Three escapes in two days from secure youth unit
The Local · 12 Jun 2005, 15:52
Published: 12 Jun 2005 15:52 GMT+02:00
The escapes resurrect the ghost of last summer's embarrassing prison leakages in Sweden, when nine dangerous prisoners found themselves on the run after three separate break outs. All were caught after massive search operations.
In the latest incident, the 19 year old apparently jumped over a fence and disappeared just before 10.30pm on Saturday.
"He absconded from a rest area, which, with tremendous speed, he climbed out of," said Arne Andersson, the head of the Sundbo institution, to Swedish Radio.
"It happened very quickly."
The prisoner is serving a sentence for "a serious crime" and has been kept in a section for drug abusers but police said that they do not believe he is dangerous.
"There's no suggestion that a weapon is involved in this escape," said Ulf Palm, the information officer at Västmanland police, to news agency TT.
In his first attempt on Friday, the 19 year old tasted freedom for little more than an hour before he was nabbed at Västerås station on a train bound for Stockholm.
A few hours before, 18 year old double murderer Eddie Jonsson had escaped from Sundbo. He had fired at prison officers who pursued him as he and an accomplice escaped in a car. Police arrested both men at about 11.30am on Saturday in an industrial estate in Virsbo.
The National Board of Institutions will visit Sundbo on Monday for an immediate investigation.
"We already have a high security level at Sundbo, for example," said the head of information at the board, Ola Panzar-Karlsson.
"There will certainly be improvements.
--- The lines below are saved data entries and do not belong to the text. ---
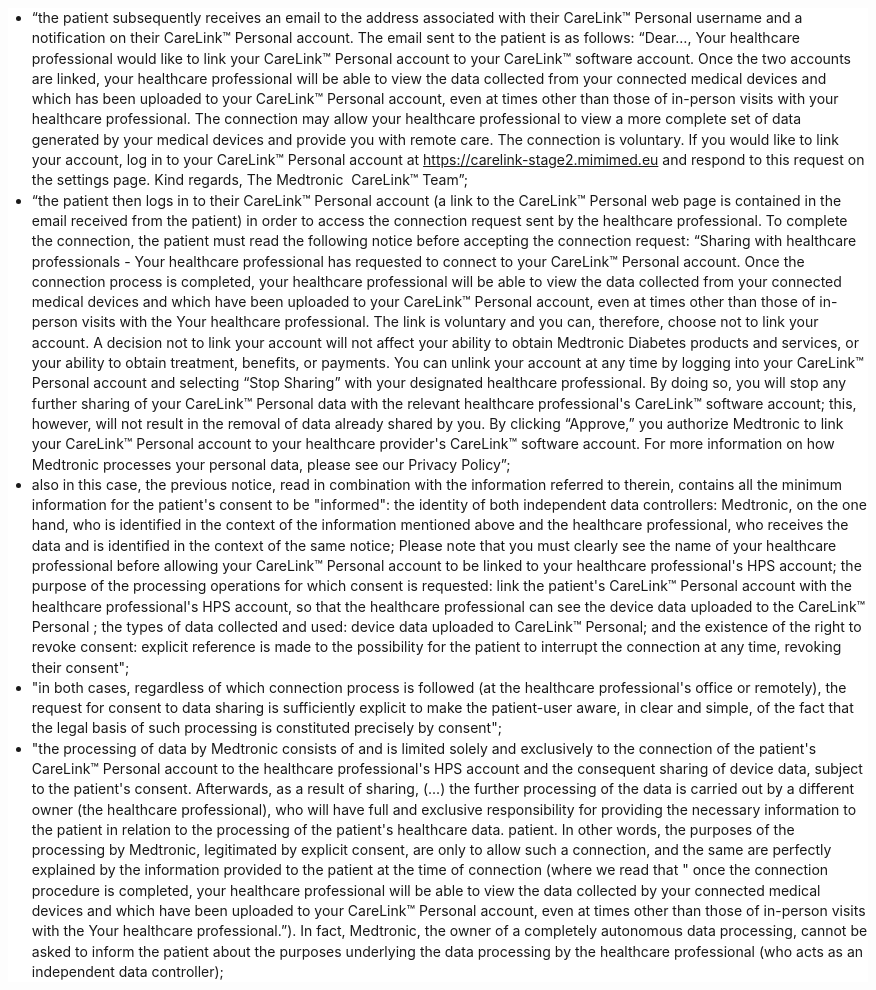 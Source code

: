 - “the patient subsequently receives an email to the address associated with their CareLink™ Personal username and a notification on their CareLink™ Personal account. The email sent to the patient is as follows: “Dear…, Your healthcare professional would like to link your CareLink™ Personal account to your CareLink™ software account. Once the two accounts are linked, your healthcare professional will be able to view the data collected from your connected medical devices and which has been uploaded to your CareLink™ Personal account, even at times other than those of in-person visits with your healthcare professional. The connection may allow your healthcare professional to view a more complete set of data generated by your medical devices and provide you with remote care. The connection is voluntary. If you would like to link your account, log in to your CareLink™ Personal account at https://carelink-stage2.mimimed.eu and respond to this request on the settings page. Kind regards, The Medtronic  CareLink™ Team”;
- “the patient then logs in to their CareLink™ Personal account (a link to the CareLink™ Personal web page is contained in the email received from the patient) in order to access the connection request sent by the healthcare professional. To complete the connection, the patient must read the following notice before accepting the connection request: “Sharing with healthcare professionals - Your healthcare professional has requested to connect to your CareLink™ Personal account. Once the connection process is completed, your healthcare professional will be able to view the data collected from your connected medical devices and which have been uploaded to your CareLink™ Personal account, even at times other than those of in-person visits with the Your healthcare professional. The link is voluntary and you can, therefore, choose not to link your account. A decision not to link your account will not affect your ability to obtain Medtronic Diabetes products and services, or your ability to obtain treatment, benefits, or payments. You can unlink your account at any time by logging into your CareLink™ Personal account and selecting “Stop Sharing” with your designated healthcare professional. By doing so, you will stop any further sharing of your CareLink™ Personal data with the relevant healthcare professional's CareLink™ software account; this, however, will not result in the removal of data already shared by you. By clicking “Approve,” you authorize Medtronic to link your CareLink™ Personal account to your healthcare provider's CareLink™ software account. For more information on how Medtronic processes your personal data, please see our Privacy Policy”;
- also in this case, the previous notice, read in combination with the information referred to therein, contains all the minimum information for the patient's consent to be "informed": the identity of both independent data controllers: Medtronic, on the one hand, who is identified in the context of the information mentioned above and the healthcare professional, who receives the data and is identified in the context of the same notice; Please note that you must clearly see the name of your healthcare professional before allowing your CareLink™ Personal account to be linked to your healthcare professional's HPS account; the purpose of the processing operations for which consent is requested: link the patient's CareLink™ Personal account with the healthcare professional's HPS account, so that the healthcare professional can see the device data uploaded to the CareLink™ Personal ; the types of data collected and used: device data uploaded to CareLink™ Personal; and the existence of the right to revoke consent: explicit reference is made to the possibility for the patient to interrupt the connection at any time, revoking their consent";
- "in both cases, regardless of which connection process is followed (at the healthcare professional's office or remotely), the request for consent to data sharing is sufficiently explicit to make the patient-user aware, in clear and simple, of the fact that the legal basis of such processing is constituted precisely by consent";
- "the processing of data by Medtronic consists of and is limited solely and exclusively to the connection of the patient's CareLink™ Personal account to the healthcare professional's HPS account and the consequent sharing of device data, subject to the patient's consent. Afterwards, as a result of sharing, (...) the further processing of the data is carried out by a different owner (the healthcare professional), who will have full and exclusive responsibility for providing the necessary information to the patient in relation to the processing of the patient's healthcare data. patient. In other words, the purposes of the processing by Medtronic, legitimated by explicit consent, are only to allow such a connection, and the same are perfectly explained by the information provided to the patient at the time of connection (where we read that " once the connection procedure is completed, your healthcare professional will be able to view the data collected by your connected medical devices and which have been uploaded to your CareLink™️ Personal account, even at times other than those of in-person visits with the Your healthcare professional.”). In fact, Medtronic, the owner of a completely autonomous data processing, cannot be asked to inform the patient about the purposes underlying the data processing by the healthcare professional (who acts as an independent data controller);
I completely understand that people who live around there get worried when things like this happen."
Panzar-Karlsson told TT that one thing the board will look at is whether the fence and the gates can be strengthened.
Arne Andersson told Swedish Radio that he is disapponted with the incidents of the last couple of days.
"Every escape is one too many. Historically speaking, we have reduced the number of break-outs but now it's become a whole bunch," he said.
"There are traditionally a lot of escapes around midsummer," he added.